Description
Ensuring the survival of Indigenous languages is a critical priority for Native people. Language is more than a symbol of cultural and political identity; it is not simply an historical legacy to be preserved out of sentiment. Rather, as many Indigenous language activists have explained to me, they seek to preserve language because it is the matrix within which their peoplehood is embedded. Culture, belief, relationship to the land and to ancestors live within language. Without language, these components of peoplehood wither; they become folklore, artifacts explained through translation into a language whose reference points, structuring philosophy, grammar are foreign.
For these reasons, many of our applicants for the Indigenous Knowledge Fellowships have been language teachers and activists. 16 of the finalists for the second cohort work in the language area. And three of our initial cohort of fellows focus on language. In order to support their work, and in recognition of the importance of the field to Indigenous knowledge, the Initiative on Native American Intellectual Leadership has also invested and will continue to invest in language projects outside of the Fellowship that have the potential to advance the field.
Northeastern University has proposed one such project. Dr. Ellen Cushman, a citizen of the Cherokee Nation and a professor of English at Northeastern, has been working to develop an on-line, collective reading environment that will make use of Cherokee-language manuscripts and documents that are not easily accessible to Cherokee people. Cherokee is unusual among Indigenous languages: in the 19th century, Sequoyah, a Cherokee leader, created a syllabary that enabled Cherokee to read and write in their own language.
Cherokee remains a living language but is spoken fluently by only 2500 people, most of whom are elders. Although the several Cherokee nations have invested in language learning, the language is in danger; Principal Chief Chuck Hoskin of the Cherokee Nation of Oklahoma has identified language survival as a top priority for him and his administration.
Prof. Cushman is developing a prototype that will will enable Cherokee speakers, teachers, learners, and scholars to access, translate, read, understand, and pronounce some of the thousands of historical documents held at Yale, the American Philosophical Society and other archives. Working closely with speakers in Oklahoma and North Carolina, Prof. Cushman is digitizing, transliterating, translating, and annotating a selection of prison letters, diaries, government documents and more. These will be made available through an interface that enables the documents to be used as language learning tools, not simply as historical evidence.

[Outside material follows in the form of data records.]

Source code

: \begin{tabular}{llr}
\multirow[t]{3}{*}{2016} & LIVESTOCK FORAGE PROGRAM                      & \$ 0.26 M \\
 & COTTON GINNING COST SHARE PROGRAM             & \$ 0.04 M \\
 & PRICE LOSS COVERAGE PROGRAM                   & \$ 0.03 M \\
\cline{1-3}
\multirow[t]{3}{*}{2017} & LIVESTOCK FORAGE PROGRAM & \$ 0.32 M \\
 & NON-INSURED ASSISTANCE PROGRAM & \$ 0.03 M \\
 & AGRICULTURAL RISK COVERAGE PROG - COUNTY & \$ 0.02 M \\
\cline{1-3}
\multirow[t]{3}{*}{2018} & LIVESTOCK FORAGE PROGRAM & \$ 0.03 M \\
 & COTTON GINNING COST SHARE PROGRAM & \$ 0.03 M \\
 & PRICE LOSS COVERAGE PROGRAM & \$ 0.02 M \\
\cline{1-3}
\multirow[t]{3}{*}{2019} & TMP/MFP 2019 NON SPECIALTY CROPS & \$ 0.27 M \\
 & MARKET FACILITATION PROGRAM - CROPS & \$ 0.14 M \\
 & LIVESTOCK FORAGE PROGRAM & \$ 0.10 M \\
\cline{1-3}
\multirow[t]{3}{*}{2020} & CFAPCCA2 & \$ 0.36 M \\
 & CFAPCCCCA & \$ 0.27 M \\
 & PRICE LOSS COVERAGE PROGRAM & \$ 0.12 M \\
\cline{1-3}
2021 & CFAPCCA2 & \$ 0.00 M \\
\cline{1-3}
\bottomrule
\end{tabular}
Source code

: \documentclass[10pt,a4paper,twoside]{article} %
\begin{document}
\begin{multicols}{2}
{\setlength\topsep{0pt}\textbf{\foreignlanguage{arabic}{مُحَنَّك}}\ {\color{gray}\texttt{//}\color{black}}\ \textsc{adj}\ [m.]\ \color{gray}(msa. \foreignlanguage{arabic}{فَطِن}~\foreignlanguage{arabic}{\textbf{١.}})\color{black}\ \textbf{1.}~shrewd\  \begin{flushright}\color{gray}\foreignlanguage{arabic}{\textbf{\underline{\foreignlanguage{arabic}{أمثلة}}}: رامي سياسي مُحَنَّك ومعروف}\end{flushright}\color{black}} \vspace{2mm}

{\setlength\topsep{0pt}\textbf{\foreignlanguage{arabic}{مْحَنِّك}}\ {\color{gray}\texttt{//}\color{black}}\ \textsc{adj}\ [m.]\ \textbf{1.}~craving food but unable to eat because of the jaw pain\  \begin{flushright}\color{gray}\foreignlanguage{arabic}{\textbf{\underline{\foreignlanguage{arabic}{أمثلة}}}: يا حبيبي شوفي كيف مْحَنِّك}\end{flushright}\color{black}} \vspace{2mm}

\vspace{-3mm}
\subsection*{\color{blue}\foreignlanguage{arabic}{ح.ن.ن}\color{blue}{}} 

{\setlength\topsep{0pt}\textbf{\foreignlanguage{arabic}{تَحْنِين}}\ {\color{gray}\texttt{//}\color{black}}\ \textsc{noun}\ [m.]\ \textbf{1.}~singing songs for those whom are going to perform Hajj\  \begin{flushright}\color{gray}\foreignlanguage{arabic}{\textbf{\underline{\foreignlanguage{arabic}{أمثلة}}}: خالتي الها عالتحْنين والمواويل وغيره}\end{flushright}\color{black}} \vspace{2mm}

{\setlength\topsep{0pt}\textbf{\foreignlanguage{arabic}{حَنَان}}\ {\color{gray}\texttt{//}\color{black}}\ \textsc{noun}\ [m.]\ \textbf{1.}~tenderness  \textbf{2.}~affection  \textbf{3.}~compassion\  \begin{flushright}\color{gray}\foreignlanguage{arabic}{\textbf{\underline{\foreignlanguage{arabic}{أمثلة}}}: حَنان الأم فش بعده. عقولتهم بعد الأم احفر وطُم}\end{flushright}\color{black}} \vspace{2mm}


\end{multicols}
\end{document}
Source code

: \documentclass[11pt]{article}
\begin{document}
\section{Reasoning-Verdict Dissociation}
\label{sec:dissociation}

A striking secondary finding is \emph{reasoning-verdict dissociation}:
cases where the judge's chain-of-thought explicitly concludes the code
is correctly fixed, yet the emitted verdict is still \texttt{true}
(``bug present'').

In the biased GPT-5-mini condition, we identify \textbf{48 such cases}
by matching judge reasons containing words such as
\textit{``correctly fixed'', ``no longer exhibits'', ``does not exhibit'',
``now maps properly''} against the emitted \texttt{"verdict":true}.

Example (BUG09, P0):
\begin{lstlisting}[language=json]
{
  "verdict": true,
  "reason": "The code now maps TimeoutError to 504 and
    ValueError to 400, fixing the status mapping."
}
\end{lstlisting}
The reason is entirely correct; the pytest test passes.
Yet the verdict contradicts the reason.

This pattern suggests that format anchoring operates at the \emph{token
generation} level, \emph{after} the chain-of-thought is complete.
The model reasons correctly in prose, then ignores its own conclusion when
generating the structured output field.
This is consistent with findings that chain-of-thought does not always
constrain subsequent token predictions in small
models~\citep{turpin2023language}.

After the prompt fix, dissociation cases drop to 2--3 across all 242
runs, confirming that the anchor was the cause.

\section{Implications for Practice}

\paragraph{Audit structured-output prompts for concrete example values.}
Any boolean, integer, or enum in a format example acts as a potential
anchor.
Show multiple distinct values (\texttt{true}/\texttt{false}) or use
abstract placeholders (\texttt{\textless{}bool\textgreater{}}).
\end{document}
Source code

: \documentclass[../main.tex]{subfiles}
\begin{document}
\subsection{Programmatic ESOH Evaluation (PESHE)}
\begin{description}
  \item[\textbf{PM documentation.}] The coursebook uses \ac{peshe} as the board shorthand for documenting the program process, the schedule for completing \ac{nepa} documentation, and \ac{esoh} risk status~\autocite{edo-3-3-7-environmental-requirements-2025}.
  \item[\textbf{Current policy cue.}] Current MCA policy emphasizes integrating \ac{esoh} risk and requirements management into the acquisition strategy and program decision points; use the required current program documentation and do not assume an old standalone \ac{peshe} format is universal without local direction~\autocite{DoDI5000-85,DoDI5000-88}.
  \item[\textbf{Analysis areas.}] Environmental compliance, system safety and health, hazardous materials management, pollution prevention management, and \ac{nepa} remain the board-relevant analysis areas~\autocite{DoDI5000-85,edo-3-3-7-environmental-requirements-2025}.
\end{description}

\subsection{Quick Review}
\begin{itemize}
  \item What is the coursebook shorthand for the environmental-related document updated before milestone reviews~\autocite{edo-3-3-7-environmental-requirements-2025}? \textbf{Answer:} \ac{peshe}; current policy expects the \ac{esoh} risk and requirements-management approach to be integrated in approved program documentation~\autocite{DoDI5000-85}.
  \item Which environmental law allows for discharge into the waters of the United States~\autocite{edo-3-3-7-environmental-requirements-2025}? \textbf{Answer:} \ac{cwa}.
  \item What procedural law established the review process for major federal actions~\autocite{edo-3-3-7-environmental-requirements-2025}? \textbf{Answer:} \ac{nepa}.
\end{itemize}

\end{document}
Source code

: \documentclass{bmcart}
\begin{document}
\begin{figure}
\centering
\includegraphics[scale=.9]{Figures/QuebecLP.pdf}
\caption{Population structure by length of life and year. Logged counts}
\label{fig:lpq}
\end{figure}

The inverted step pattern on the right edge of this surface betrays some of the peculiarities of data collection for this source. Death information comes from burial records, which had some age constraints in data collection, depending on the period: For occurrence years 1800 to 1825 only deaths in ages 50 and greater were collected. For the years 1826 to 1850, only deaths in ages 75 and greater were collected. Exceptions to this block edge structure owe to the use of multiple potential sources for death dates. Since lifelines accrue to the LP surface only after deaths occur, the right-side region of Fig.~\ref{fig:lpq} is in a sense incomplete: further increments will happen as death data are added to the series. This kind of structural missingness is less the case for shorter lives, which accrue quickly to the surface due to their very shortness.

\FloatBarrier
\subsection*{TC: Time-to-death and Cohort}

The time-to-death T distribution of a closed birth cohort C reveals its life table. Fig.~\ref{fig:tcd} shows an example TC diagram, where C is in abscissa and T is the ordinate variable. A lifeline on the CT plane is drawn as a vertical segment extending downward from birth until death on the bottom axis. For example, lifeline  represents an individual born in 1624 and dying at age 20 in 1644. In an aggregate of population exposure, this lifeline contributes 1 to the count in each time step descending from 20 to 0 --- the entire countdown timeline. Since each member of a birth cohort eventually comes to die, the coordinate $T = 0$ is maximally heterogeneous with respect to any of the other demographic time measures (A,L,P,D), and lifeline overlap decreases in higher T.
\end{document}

She will use the grant to pay Northeastern students and faculty working on the project, several language consultants, and a large cohort of Cherokee speakers and teachers who will work on translations and provide feedback. Northeastern will absorb any administrative costs that are incurred. At the end of a project, she expects to have a working protype that she can build upon and expand. All of the underlying code is open-source; it is Dr. Cushman’s hope that the framework can be adapted for us by other Indigenous communities.